:: Material supplied ::
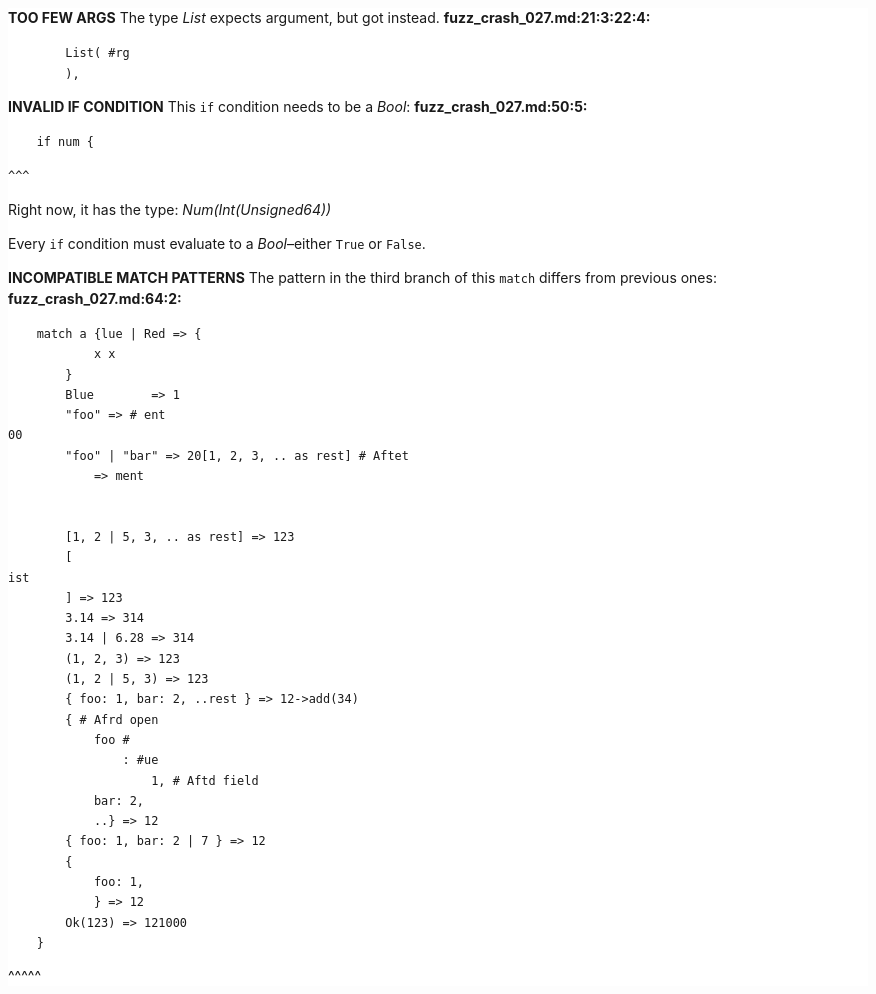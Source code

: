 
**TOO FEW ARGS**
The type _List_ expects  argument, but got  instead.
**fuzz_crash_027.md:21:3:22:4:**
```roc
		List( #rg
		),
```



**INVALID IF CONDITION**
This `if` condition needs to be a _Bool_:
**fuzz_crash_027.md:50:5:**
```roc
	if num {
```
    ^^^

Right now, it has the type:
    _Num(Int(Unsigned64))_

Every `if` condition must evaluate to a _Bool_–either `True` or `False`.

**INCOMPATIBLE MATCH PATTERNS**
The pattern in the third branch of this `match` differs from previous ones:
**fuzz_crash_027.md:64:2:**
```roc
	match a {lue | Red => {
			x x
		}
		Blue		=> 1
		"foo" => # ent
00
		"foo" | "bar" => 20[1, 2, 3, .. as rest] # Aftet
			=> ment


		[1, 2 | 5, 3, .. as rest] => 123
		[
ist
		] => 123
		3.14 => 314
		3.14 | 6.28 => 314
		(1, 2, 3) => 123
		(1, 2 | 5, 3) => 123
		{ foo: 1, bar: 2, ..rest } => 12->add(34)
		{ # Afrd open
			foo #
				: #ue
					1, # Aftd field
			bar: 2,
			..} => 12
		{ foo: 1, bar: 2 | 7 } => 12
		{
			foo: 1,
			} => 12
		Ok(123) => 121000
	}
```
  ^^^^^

:: What the exercise asks ::
Tally the lines in the listing that hold the string "rest"; your reply is that total alone.

:: Response for this exercise ::
3